Nel corso dell’applicazione di questa campagna, le case tradizionali uigure sono state demolite o ristrutturate, eliminando le supa, imponendo tre zone separate per «vivere, crescere, educare» e riempiendo le stanze con mobili a buon mercato di stile occidentale, compresi tavolini da caffè e divani. Entro il 2018 erano state “riformate” 300mila abitazioni uigure. I “parenti” di etnia han appartenenti al Partito restano nelle case per fare sì che il nuovo ordine venga rispettato e per «trasformare il pensiero» degli uiguri, attraverso ciò che il PCC definisce la strategia di «quattro cose insieme, quattro regali». Ciò significa che i “parenti” debbono «mangiare, vivere, lavorare e studiare» con le famiglie ospiti uigure e dar loro i «regali» della cortesia cinese e della conoscenza della politica, della legge e della cultura del Partito.
Per gli uiguri che non dovessero collaborare sono previste pene severe.

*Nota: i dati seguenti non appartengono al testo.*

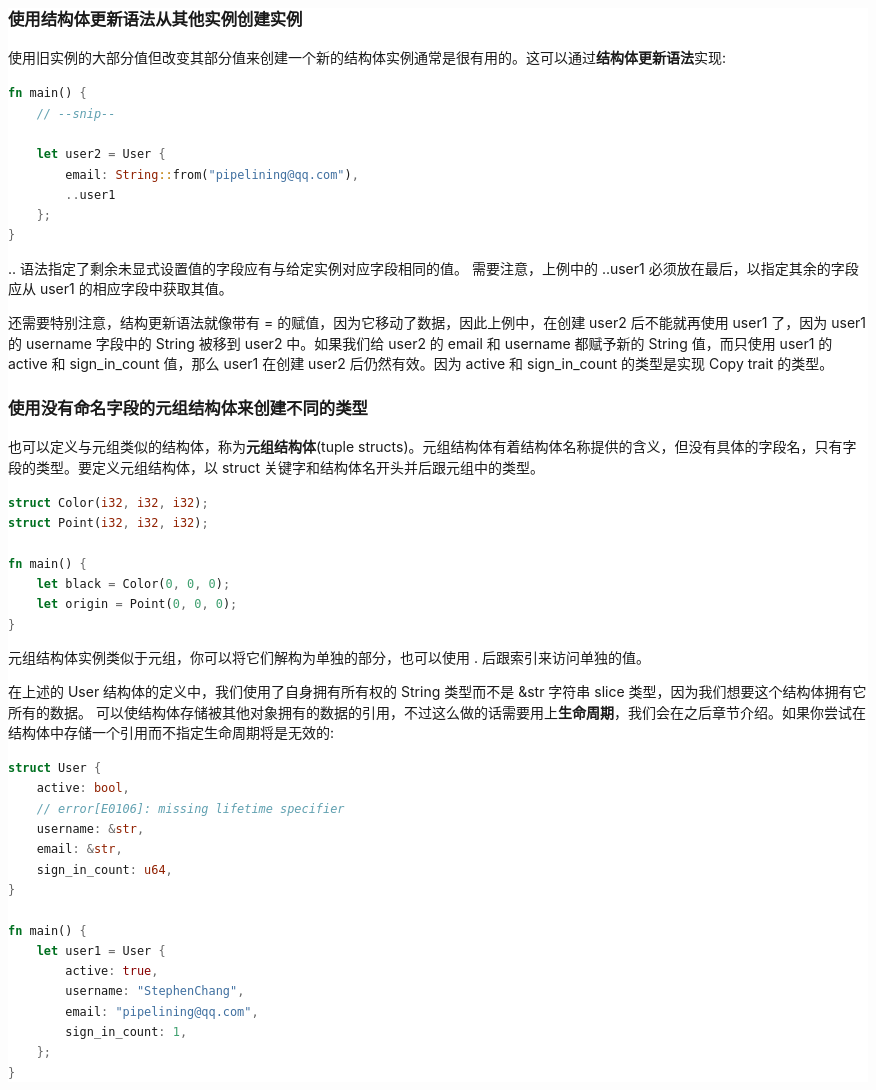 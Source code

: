 ### 使用结构体更新语法从其他实例创建实例
使用旧实例的大部分值但改变其部分值来创建一个新的结构体实例通常是很有用的。这可以通过**结构体更新语法**实现: 
``` rust
fn main() {
    // --snip--

    let user2 = User {
        email: String::from("pipelining@qq.com"),
        ..user1
    };
}
```

.. 语法指定了剩余未显式设置值的字段应有与给定实例对应字段相同的值。
需要注意，上例中的 ..user1 必须放在最后，以指定其余的字段应从 user1 的相应字段中获取其值。

还需要特别注意，结构更新语法就像带有 = 的赋值，因为它移动了数据，因此上例中，在创建 user2 后不能就再使用 user1 了，因为 user1 的 username 字段中的 String 被移到 user2 中。如果我们给 user2 的 email 和 username 都赋予新的 String 值，而只使用 user1 的 active 和 sign_in_count 值，那么 user1 在创建 user2 后仍然有效。因为 active 和 sign_in_count 的类型是实现 Copy trait 的类型。

### 使用没有命名字段的元组结构体来创建不同的类型
也可以定义与元组类似的结构体，称为**元组结构体**(tuple structs)。元组结构体有着结构体名称提供的含义，但没有具体的字段名，只有字段的类型。要定义元组结构体，以 struct 关键字和结构体名开头并后跟元组中的类型。
``` rust
struct Color(i32, i32, i32);
struct Point(i32, i32, i32);

fn main() {
    let black = Color(0, 0, 0);
    let origin = Point(0, 0, 0);
}
```
元组结构体实例类似于元组，你可以将它们解构为单独的部分，也可以使用 . 后跟索引来访问单独的值。

在上述的 User 结构体的定义中，我们使用了自身拥有所有权的 String 类型而不是 &str 字符串 slice 类型，因为我们想要这个结构体拥有它所有的数据。
可以使结构体存储被其他对象拥有的数据的引用，不过这么做的话需要用上**生命周期**，我们会在之后章节介绍。如果你尝试在结构体中存储一个引用而不指定生命周期将是无效的: 
``` rust
struct User {
    active: bool,
    // error[E0106]: missing lifetime specifier
    username: &str,
    email: &str,
    sign_in_count: u64,
}

fn main() {
    let user1 = User {
        active: true,
        username: "StephenChang",
        email: "pipelining@qq.com",
        sign_in_count: 1,
    };
}
```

I quadri del Partito ispezionano le case e danno loro uno striscione rosso se esse sono “modernizzate” e “sinizzate” in modo appropriato e uno striscione nero se non lo sono. Uno striscione nero è una cosa seria. Le famiglie che lo ricevono per tre volte vengono multate e «fatte sfilare in parata sul palco» davanti agli altri abitanti del villaggio, dove debbono fare ammenda e «promettere di rettificare le proprie colpe», secondo lo stile della Rivoluzione Culturale.
Benché, come scrive Grose nella conclusione, la campagna delle Tre novità sia talmente impopolare da aver generato una resistenza, distruggere le case degli uiguri è un ulteriore passaggio chiave del genocidio culturale. Come ha scritto di recente Magnus Fiskesjö, docente di Antropologia nella Cornell University, commentando il «genocidio culturale con caratteristiche cinesi» dello Xinjiang, «dato quanto sta succedendo, può la Cina mantenere la propria rappresentanza in qualsivoglia ente internazionale di protezione dell’eredità culturale? All’UNESCO? Oppure, possono i suoi delegati aspettarsi un qualsivoglia rispetto? Io credo di no».